They were sitting on the edge of an artificial pond.

”My mother-in-law,” said the Stork.

A bubble popped in the pool of gore, right on cue.

The man talking to him looked at the Stork for a second. The Stork decided he did not like the man's face; there was something damn ugly about it, and it didn't just stop on the surface – there was something utterly disgusting about him that wormed its way into his core. When it was obvious the Stork wouldn't grin and say, ”Gotcha”, or otherwise indicate it was merely a joke, the man burst out laughing, slapping his thigh.

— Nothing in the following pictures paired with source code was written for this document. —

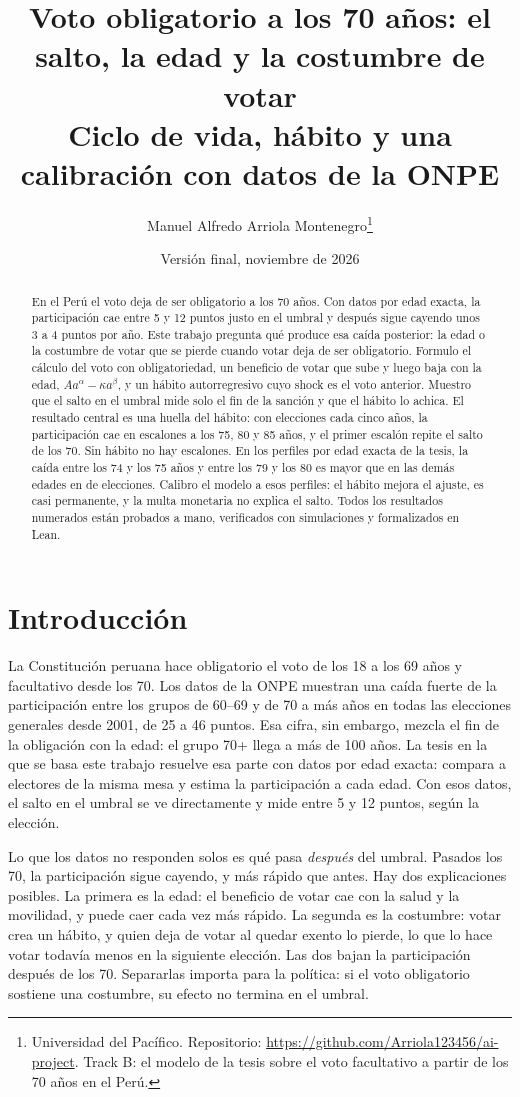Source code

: \documentclass[11pt]{article}
\title{Voto obligatorio a los 70 años: el salto, la edad y la costumbre de votar\\
\large Ciclo de vida, hábito y una calibración con datos de la ONPE}
\author{Manuel Alfredo Arriola Montenegro\thanks{Universidad del Pac\'ifico. Repositorio:
  \url{https://github.com/Arriola123456/ai-project}. Track B: el modelo de la tesis sobre el
  voto facultativo a partir de los 70 años en el Perú.}}
\date{Versión final, noviembre de 2026}
\theoremstyle{definition}
\newcommand{\1}{\mathbbm{1}}
\begin{document}
\maketitle

\begin{abstract}
\noindent En el Perú el voto deja de ser obligatorio a los 70 años. Con datos por edad exacta, la
participación cae entre 5 y 12 puntos justo en el umbral y después sigue cayendo unos 3 a 4 puntos
por año. Este trabajo pregunta qué produce esa caída posterior: la edad o la costumbre de votar que
se pierde cuando votar deja de ser obligatorio. Formulo el cálculo del voto con obligatoriedad, un
beneficio de votar que sube y luego baja con la edad, $Aa^{\alpha}-\kappa a^{\beta}$, y un hábito
autorregresivo cuyo shock es el voto anterior. Muestro que el salto en el umbral mide solo el fin de
la sanción y que el hábito lo achica. El resultado central es una huella del hábito: con elecciones
cada cinco años, la participación cae en escalones a los 75, 80 y 85 años, y el primer escalón
repite el salto de los 70. Sin hábito no hay escalones. En los perfiles por edad exacta de la tesis,
la caída entre los 74 y los 75 años y entre los 79 y los 80 es mayor que en las demás edades en
\stepsN{} de \stepsElections{} elecciones. Calibro el modelo a esos perfiles: el hábito mejora el
ajuste, es casi permanente, y la multa monetaria no explica el salto. Todos los resultados
numerados están probados a mano, verificados con simulaciones y formalizados en Lean.
\end{abstract}

\section{Introducción}\label{sec:intro}

La Constitución peruana hace obligatorio el voto de los 18 a los 69 años y facultativo desde los 70.
Los datos de la ONPE muestran una caída fuerte de la participación entre los grupos de 60--69 y de
70 a más años en todas las elecciones generales desde 2001, de 25 a 46 puntos. Esa cifra, sin
embargo, mezcla el fin de la obligación con la edad: el grupo 70+ llega a más de 100 años. La tesis
en la que se basa este trabajo resuelve esa parte con datos por edad exacta: compara a electores de
la misma mesa y estima la participación a cada edad. Con esos datos, el salto en el umbral se ve
directamente y mide entre 5 y 12 puntos, según la elección.

Lo que los datos no responden solos es qué pasa \emph{después} del umbral. Pasados los 70, la
participación sigue cayendo, y más rápido que antes. Hay dos explicaciones posibles. La primera es la
edad: el beneficio de votar cae con la salud y la movilidad, y puede caer cada vez más rápido. La
segunda es la costumbre: votar crea un hábito, y quien deja de votar al quedar exento lo pierde, lo
que lo hace votar todavía menos en la siguiente elección. Las dos bajan la participación después de
los 70. Separarlas importa para la política: si el voto obligatorio sostiene una costumbre, su efecto
no termina en el umbral.
\end{document}
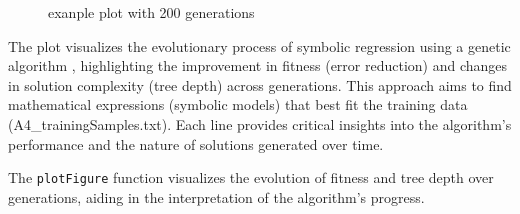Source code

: \documentclass[
  letterpaper,
  DIV=11,
  numbers=noendperiod]{scrartcl}
\begin{document}
\begin{figure}


\caption{\label{fig-plot}exanple plot with 200 generations}

\end{figure}%

The plot visualizes the evolutionary process of symbolic regression
using a genetic algorithm , highlighting the improvement in fitness
(error reduction) and changes in solution complexity (tree depth) across
generations. This approach aims to find mathematical expressions
(symbolic models) that best fit the training data
(A4\_trainingSamples.txt). Each line provides critical insights into the
algorithm's performance and the nature of solutions generated over time.

The \texttt{plotFigure} function visualizes the evolution of fitness and
tree depth over generations, aiding in the interpretation of the
algorithm's progress.
\end{document}
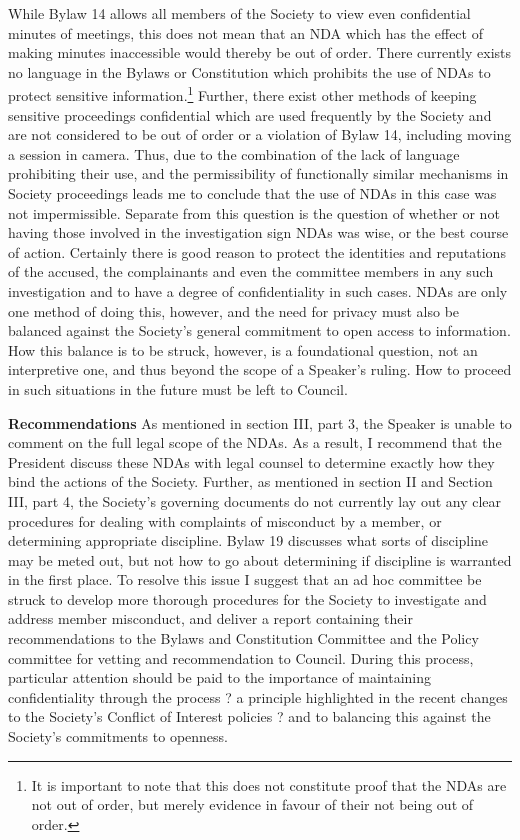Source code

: \begin{longenum}[ label*=\arabic*., align=left]
\begin{longenum}
While Bylaw 14 allows all members of the Society to view even confidential minutes of meetings, this does not mean that an NDA which has the effect of making minutes inaccessible would thereby be out of order. There currently exists no language in the Bylaws or Constitution which prohibits the use of NDAs to protect sensitive information.\footnote{It is important to note that this does not constitute proof that the NDAs are not out of order, but merely evidence in favour of their not being out of order.}  Further, there exist other methods of keeping sensitive proceedings confidential which are used frequently by the Society and are not considered to be out of order or a violation of Bylaw 14, including moving a session in camera. Thus, due to the combination of the lack of language prohibiting their use, and the permissibility of functionally similar mechanisms in Society proceedings leads me to conclude that the use of NDAs in this case was not impermissible.
Separate from this question is the question of whether or not having those involved in the investigation sign NDAs was wise, or the best course of action. Certainly there is good reason to protect the identities and reputations of the accused, the complainants and even the committee members in any such investigation and to have a degree of confidentiality in such cases. NDAs are only one method of doing this, however, and the need for privacy must also be balanced against the Society's general commitment to open access to information. How this balance is to be struck, however, is a foundational question, not an interpretive one, and thus beyond the scope of a Speaker's ruling. How to proceed in such situations in the future must be left to Council.
\end{longenum}
\item \textbf{Recommendations}
As mentioned in section III, part 3, the Speaker is unable to comment on the full legal scope of the NDAs. As a result, I recommend that the President discuss these NDAs with legal counsel to determine exactly how they bind the actions of the Society.
Further, as mentioned in section II and Section III, part 4, the Society's governing documents do not currently lay out any clear procedures for dealing with complaints of misconduct by a member, or determining appropriate discipline. Bylaw 19 discusses what sorts of discipline may be meted out, but not how to go about determining if discipline is warranted in the first place. To resolve this issue I suggest that an ad hoc committee be struck to develop more thorough procedures for the Society to investigate and address member misconduct, and deliver a report containing their recommendations to the Bylaws and Constitution Committee and the Policy committee for vetting and recommendation to Council. During this process, particular attention should be paid to the importance of maintaining confidentiality through the process ? a principle highlighted in the recent changes to the Society's Conflict of Interest policies ? and to balancing this against the Society's commitments to openness.


\end{longenum}
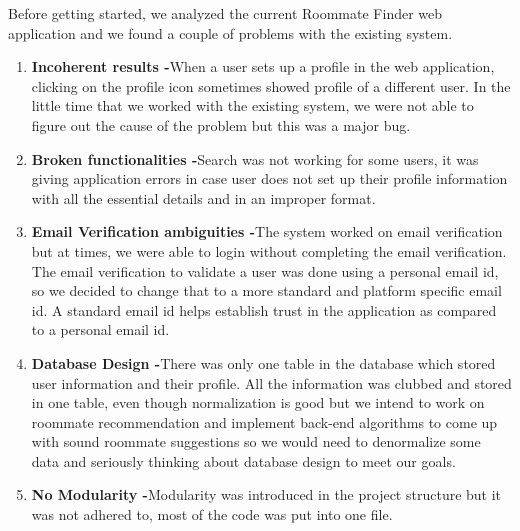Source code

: \documentclass{sig-alternate-05-2015}
\begin{document}
Before getting started, we analyzed the current Roommate Finder web application and we found a couple of problems with the existing system. 
\begin{enumerate}
\item \textbf{Incoherent results -}When a user sets up a profile in the web application, clicking on the profile icon sometimes showed profile of a different user. In the little time that we worked with the existing system, we were not able to figure out the cause of the problem but this was a major bug.
\item \textbf{Broken functionalities -}Search was not working for some users, it was giving application errors in case user does not set up their profile information with all the essential details and in an improper format.
\item \textbf{Email Verification ambiguities -}The system worked on email verification but at times, we were able to login without completing the email verification. The email verification to validate a user was done using a personal email id, so we decided to change that to a more standard and platform specific email id. A standard email id helps establish trust in the application as compared to a personal email id.
\item \textbf{Database Design -}There was only one table in the database which stored user information and their profile. All the information was clubbed and stored in one table, even though normalization is good but we intend to work on roommate recommendation and implement back-end algorithms to come up with sound roommate suggestions so we would need to denormalize some data and seriously thinking about database design to meet our goals.
\item \textbf{No Modularity -}Modularity was introduced in the project structure but it was not adhered to, most of the code was put into one file.
\end{enumerate}
\end{document}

The Stork decided he didn't like the man's laugh either.

”You one sick puppy, aren't ya?” said the man the Stork had decided he didn't like one bit. ”Yer damn wife's twice-damned mother.”

”I guess smashing her face in with a baseball bat thirty-four times merits a 'sick puppy'. And the killing of rest of the guests at the wedding, too, but it was only a small wedding, so not too big of a job. The sin was just as big though, in the end of it all.”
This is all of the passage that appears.